Зинаида Матвеевна, стоя за спиной сынка, закрывшего своей мощной спиной весь кухонный проём, и на цыпочки приподнималась, и подпрыгивала, а то и подтягивалась на Гениных плечах, дабы увидеть, что происходит между двоюродными сёстрами.
– Нет, ну что ты стоишь-то? Что ты стоишь и смеёшься? Что тут смешного? Почему ты не вмешаешься как отец?! – вполголоса квохтала Гаврилова. Геня же продолжал наблюдать, и, кажется, это приносило ему колоссальное удовольствие. Он стоял и довольно улыбался. Аврора прыгала позади матери, периодически спрашивая (отчего-то шёпотом):
– Мам, чего там происходит?
– Да подожди ты! – отмахивалась та.
– Ну что вы тут столпились-то, как бараны?!
– Не шелести, козявка, – обернувшись вполоборота, цыкнул Кошелев.

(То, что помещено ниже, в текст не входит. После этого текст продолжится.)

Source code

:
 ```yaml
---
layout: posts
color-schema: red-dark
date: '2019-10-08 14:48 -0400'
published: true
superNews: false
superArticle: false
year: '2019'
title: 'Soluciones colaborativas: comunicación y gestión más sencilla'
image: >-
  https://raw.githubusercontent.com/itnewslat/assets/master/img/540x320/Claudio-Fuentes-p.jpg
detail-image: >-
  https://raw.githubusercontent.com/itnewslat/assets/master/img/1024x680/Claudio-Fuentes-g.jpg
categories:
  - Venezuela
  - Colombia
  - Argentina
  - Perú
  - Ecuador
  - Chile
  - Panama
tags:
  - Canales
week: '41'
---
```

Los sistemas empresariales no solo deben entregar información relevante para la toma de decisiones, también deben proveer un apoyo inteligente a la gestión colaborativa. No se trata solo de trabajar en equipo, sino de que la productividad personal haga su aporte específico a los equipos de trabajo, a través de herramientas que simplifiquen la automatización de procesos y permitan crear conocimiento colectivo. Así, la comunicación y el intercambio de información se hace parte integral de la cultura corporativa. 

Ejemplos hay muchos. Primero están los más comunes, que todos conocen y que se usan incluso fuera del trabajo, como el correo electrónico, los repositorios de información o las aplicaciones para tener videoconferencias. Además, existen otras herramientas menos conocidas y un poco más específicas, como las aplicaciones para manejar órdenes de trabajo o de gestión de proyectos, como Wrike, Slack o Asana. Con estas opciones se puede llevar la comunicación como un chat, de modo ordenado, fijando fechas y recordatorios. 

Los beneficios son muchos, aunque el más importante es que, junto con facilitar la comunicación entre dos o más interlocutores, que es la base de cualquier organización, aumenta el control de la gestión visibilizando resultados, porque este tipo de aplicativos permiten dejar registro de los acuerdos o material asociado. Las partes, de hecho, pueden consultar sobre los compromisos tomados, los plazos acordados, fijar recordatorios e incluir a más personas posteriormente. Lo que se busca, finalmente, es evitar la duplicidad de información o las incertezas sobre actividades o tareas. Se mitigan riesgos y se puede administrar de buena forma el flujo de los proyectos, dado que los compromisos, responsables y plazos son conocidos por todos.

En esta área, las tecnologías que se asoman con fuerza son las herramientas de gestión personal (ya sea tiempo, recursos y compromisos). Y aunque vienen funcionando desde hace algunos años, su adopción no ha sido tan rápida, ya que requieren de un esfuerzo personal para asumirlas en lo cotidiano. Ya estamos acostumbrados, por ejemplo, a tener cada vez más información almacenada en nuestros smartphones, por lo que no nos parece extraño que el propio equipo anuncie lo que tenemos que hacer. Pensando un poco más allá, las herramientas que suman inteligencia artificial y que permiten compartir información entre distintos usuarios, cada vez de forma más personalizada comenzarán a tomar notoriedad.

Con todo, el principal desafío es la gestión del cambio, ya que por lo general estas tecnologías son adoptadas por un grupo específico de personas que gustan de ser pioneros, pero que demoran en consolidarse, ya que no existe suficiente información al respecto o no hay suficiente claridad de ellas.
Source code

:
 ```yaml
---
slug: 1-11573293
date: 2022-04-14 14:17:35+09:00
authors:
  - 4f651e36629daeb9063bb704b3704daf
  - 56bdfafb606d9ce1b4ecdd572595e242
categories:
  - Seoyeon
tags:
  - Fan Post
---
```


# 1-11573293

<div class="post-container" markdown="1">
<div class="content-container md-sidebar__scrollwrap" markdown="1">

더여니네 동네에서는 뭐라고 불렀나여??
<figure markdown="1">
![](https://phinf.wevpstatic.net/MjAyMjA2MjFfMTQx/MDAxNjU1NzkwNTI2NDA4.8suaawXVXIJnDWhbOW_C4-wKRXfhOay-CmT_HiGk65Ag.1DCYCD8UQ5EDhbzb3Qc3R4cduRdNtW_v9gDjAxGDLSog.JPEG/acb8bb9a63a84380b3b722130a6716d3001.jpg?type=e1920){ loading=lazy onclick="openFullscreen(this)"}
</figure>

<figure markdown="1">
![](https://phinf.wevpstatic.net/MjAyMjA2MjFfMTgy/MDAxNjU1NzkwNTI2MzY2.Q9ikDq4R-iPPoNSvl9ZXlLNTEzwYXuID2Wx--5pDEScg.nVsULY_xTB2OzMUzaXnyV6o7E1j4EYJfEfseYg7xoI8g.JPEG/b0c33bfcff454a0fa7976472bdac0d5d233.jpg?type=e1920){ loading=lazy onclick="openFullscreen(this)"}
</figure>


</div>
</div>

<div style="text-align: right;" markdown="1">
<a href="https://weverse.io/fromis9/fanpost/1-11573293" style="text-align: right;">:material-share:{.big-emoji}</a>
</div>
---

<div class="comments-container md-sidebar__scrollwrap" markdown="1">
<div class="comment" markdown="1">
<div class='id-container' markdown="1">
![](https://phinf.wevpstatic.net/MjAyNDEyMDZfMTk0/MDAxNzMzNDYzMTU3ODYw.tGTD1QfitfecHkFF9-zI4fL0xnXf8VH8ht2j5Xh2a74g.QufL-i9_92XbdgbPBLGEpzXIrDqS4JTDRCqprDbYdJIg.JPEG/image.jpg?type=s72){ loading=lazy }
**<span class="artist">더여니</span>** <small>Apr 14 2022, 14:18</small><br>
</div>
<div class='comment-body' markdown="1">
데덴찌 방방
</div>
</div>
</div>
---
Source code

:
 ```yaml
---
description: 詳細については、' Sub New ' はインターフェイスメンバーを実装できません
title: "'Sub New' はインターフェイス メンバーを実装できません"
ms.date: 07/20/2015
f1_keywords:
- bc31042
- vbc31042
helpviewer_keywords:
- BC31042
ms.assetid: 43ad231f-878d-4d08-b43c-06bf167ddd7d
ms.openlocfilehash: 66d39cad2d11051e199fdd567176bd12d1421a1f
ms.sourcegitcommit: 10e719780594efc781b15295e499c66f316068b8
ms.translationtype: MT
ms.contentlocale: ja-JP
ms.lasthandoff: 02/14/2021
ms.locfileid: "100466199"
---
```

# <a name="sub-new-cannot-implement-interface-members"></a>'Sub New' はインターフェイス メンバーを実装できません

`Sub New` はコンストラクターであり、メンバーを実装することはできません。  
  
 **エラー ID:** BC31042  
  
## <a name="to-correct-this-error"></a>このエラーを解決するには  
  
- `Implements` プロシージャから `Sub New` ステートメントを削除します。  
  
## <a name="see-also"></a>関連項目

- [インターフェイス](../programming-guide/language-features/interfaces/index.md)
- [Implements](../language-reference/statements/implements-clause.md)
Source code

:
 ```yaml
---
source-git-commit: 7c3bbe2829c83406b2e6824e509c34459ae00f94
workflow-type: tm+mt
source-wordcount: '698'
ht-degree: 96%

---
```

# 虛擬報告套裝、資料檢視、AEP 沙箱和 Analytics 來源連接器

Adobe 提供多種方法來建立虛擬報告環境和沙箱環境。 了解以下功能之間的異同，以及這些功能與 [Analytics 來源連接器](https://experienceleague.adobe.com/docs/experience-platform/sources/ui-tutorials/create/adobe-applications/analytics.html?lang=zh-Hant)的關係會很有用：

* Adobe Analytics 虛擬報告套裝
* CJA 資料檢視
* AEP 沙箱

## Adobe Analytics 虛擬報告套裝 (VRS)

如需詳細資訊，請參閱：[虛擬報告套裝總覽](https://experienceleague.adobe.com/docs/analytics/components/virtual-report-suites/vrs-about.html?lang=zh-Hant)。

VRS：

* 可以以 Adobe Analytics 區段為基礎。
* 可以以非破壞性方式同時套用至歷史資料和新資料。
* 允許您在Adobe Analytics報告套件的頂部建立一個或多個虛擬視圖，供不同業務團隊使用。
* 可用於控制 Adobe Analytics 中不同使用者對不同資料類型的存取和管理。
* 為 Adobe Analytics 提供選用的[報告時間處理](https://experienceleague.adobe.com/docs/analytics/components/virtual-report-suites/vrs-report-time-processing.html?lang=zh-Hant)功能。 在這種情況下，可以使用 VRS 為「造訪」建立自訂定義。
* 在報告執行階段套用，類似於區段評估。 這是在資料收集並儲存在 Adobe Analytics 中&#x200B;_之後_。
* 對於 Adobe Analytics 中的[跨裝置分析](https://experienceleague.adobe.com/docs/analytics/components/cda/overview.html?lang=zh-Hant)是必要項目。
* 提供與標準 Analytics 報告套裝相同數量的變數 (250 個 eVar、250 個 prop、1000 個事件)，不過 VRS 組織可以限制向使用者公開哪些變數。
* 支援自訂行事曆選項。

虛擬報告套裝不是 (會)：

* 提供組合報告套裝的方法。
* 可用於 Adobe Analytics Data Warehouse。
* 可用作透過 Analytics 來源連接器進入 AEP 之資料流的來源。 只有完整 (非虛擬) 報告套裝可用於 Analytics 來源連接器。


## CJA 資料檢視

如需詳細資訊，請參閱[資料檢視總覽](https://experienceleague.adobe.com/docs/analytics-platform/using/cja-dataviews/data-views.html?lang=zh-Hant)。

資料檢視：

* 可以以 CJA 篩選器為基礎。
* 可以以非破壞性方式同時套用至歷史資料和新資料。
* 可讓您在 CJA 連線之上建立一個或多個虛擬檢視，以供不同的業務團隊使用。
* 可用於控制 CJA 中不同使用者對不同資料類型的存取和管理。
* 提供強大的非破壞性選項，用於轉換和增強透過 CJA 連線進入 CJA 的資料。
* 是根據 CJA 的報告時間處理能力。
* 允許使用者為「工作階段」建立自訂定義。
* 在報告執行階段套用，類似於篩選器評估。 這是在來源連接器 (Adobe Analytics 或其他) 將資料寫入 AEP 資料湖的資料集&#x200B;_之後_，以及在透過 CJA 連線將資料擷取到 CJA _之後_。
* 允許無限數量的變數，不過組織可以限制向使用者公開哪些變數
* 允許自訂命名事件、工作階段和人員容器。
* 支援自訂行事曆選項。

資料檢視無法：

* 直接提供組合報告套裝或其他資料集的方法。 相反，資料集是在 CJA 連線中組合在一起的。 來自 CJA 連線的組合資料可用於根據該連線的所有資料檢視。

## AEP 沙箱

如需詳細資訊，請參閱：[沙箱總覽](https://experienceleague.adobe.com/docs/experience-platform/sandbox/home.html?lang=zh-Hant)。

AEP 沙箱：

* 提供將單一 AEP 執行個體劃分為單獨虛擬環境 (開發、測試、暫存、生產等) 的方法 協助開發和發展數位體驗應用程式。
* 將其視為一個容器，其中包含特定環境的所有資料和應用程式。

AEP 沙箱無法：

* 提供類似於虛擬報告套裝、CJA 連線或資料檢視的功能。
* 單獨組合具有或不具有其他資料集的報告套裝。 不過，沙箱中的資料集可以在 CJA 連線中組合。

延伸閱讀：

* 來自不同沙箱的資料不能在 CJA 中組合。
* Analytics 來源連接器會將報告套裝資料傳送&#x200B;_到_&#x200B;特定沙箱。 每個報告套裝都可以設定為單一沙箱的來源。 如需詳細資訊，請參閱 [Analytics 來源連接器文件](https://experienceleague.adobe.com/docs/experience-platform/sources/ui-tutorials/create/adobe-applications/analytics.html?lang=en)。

– Моё! – закричала Арина после долгого молчания.
– Дур-р-а! – мгновенно отозвалась Наташка, не выпуская альбомного листа из рук.
– Сама дура картавая!
– Зато мне папа кр-р-ролика куплит! – похвасталась Наташка.
– Отдай!
– Дур-р-ра!
– Моё! Моё! Моё! – в истерике орала Аришенька, и сёстры в этот момент так сильно потянули «холст» каждая в свою сторону, что многочасовой плод труда фаворитки Зинаиды Матвеевны разорвался на две неровные части. – Идиотка! – вдруг завопила Арина, повторяя, как попугай, излюбленное бабкино словечко, которое та применяла зачастую к Владимиру Ивановичу, реже – в адрес собственной дочери. – Идиотка! – повторилась Аришенька, и сёстры, как по команде, вцепились друг другу в волосы.
Зинаида Матвеевна извернулась и, с досадой оттолкнув сына, наконец-то пробилась на кухню, громко причитая и возмущаясь.
– Ты зачем у неё картинку отняла?! – грозно глядя на Наташу, вопрошала Гаврилова. – Она её полдня рисовала! Не плачь, солнышко, не плачь, детонька, мы возьмём твой рисуночек и склеим. Сейчас бабушка клей найдёт и склеит две половинки!